The 55-year-old Italian national has worked as a supply clerk at Aviano Elementary School for 10 years after six years as a school bus driver. In that span, he’s logged thousands upon thousands of miles on a bicycle — but not on work time.
Still, his favorite hobby might seem like work to some.
“You need to love cycling,” he says with a grim smile. “Because it’s hard.”
Cal has been a member of the GSC Mansue Record Mobili team since 1988. That’s when he returned to his native country after living in the United States and Canada for almost two decades.
He and his teammates — two dozen fellow Italian men ranging in age from 26 to 65 — compete in about six races a year.

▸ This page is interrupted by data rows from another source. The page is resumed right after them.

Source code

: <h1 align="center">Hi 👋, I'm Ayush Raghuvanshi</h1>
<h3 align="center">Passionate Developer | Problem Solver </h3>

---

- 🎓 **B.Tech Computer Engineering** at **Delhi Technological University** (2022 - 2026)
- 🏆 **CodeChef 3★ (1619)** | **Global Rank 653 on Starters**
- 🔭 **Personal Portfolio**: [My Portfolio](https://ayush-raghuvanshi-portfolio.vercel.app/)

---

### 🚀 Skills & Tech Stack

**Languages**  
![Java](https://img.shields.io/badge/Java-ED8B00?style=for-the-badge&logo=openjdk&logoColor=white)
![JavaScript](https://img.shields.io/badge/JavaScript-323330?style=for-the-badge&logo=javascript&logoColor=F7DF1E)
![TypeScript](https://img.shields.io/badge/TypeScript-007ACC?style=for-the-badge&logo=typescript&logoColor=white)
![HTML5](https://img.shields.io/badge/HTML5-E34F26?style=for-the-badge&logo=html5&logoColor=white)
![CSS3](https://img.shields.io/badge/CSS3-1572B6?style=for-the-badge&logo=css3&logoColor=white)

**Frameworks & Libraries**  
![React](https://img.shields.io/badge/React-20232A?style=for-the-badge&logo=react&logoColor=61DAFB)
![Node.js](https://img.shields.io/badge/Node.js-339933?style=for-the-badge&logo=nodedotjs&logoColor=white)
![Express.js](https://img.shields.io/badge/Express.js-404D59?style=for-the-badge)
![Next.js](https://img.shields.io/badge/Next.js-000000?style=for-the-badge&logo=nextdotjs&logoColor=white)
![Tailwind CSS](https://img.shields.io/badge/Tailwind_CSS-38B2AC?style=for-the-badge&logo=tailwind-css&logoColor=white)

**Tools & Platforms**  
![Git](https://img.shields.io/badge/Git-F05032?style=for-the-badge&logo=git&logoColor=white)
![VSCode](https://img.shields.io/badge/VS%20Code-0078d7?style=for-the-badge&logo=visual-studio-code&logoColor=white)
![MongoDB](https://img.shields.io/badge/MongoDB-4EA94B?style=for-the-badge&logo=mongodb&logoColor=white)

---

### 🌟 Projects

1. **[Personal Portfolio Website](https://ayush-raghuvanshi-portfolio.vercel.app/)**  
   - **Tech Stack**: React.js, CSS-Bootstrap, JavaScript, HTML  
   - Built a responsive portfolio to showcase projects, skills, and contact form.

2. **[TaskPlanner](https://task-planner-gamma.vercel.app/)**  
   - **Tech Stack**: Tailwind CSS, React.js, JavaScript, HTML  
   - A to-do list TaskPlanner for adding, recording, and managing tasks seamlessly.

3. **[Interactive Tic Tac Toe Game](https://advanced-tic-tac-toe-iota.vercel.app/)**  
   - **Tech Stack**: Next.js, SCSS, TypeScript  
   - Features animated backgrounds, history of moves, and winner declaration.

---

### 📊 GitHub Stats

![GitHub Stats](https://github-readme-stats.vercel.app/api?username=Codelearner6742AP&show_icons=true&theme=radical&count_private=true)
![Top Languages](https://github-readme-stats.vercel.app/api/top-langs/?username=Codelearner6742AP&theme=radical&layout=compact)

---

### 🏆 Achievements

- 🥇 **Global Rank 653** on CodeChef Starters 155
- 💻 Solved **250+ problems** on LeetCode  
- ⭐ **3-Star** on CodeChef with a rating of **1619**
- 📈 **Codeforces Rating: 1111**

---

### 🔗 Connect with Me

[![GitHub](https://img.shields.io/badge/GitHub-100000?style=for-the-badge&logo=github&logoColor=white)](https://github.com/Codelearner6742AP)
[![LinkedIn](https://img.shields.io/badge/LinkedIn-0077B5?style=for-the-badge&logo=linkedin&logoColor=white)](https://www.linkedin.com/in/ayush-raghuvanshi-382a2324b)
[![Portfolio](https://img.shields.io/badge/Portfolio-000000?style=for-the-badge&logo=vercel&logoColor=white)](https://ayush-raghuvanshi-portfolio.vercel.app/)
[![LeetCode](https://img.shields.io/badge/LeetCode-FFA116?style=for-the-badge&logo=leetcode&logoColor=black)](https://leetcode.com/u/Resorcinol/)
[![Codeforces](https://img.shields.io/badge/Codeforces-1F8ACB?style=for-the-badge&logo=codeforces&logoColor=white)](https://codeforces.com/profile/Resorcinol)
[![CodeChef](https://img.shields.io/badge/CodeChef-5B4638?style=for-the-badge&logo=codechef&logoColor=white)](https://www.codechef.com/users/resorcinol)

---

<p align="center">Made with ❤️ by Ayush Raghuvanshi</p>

Soccer — calcio to the locals — is clearly the country’s favorite sport. But there are likely more people riding bikes than kicking balls on any given day. Just try to drive home from base without seeing someone pedaling on the side of the road.
Principal Melissa Klopfer said Cal is an inspiration to others who work with him, and see him on his bike.
“Every time I see a pack of riders, I look to see if he’s one of them,” she said.
She said several teachers now ride bicycles and she’s decided to do some riding herself. She recently purchased a Schwinn.
“Which [Cal] made a face at when he heard,” she said, laughing.
Cal says he didn’t ride competitively growing up and rarely rode a bike at all in the States.
When he returned to Italy, he decided cycling was a way to get some exercise and stay active. His other hobbies include gardening and playing the piano — he was in a band when he was younger.
But while most Italians pedal around on the weekends — or to do short errands — Cal and others like him take it up a gear or two. He said he’s not near the level of someone who would compete in the Tour de France — “I’m too old and not [slender] enough” — but some of his adventures on a bike would be daunting to those a few decades younger.
There’s the annual Gran Fordo del Friuli, for instance. It’s a race that starts near Udine, then crosses into Austria and Slovenia and stops overnight in Croatia.
The next day, competitors return by a different route to the starting line. All told, about 320 kilometers and six hours or so a day on the bike.
One race in Rimini featured 9,600 competitors, including racers in several classes of amateurs involved. Cal said in such events, his team is usually closer to the top of the standings than the bottom.
“Usually, we’re in third or fourth,” he said. “We don’t care where we come in as long as we have fun each day.”
While the team doesn’t have its own car chasing behind with spare tires or water bottles, such things are often provided by race organizers.
Dozens of policemen block roads for the races and sponsors also provide a meal or two and some kind of prize for the participants.
Cal said that’s not the attraction for him, though. It’s riding with his friends and the sense of accomplishment he has after the bike wheels come to a stop. That’s especially true when hills or mountains are involved.
Cal has ridden in events all over Italy and also spent time on his bike in a trip to Egypt a few years ago. He said he’s only had a few spills and hasn’t seriously been hurt.
Next up for his team is an 80-kilometer race around the lagoon near Venice in September. No mountains. Not much in the way of hills. In fact, a part of the race includes a ferry ride.
“It should be a nice race,” he says.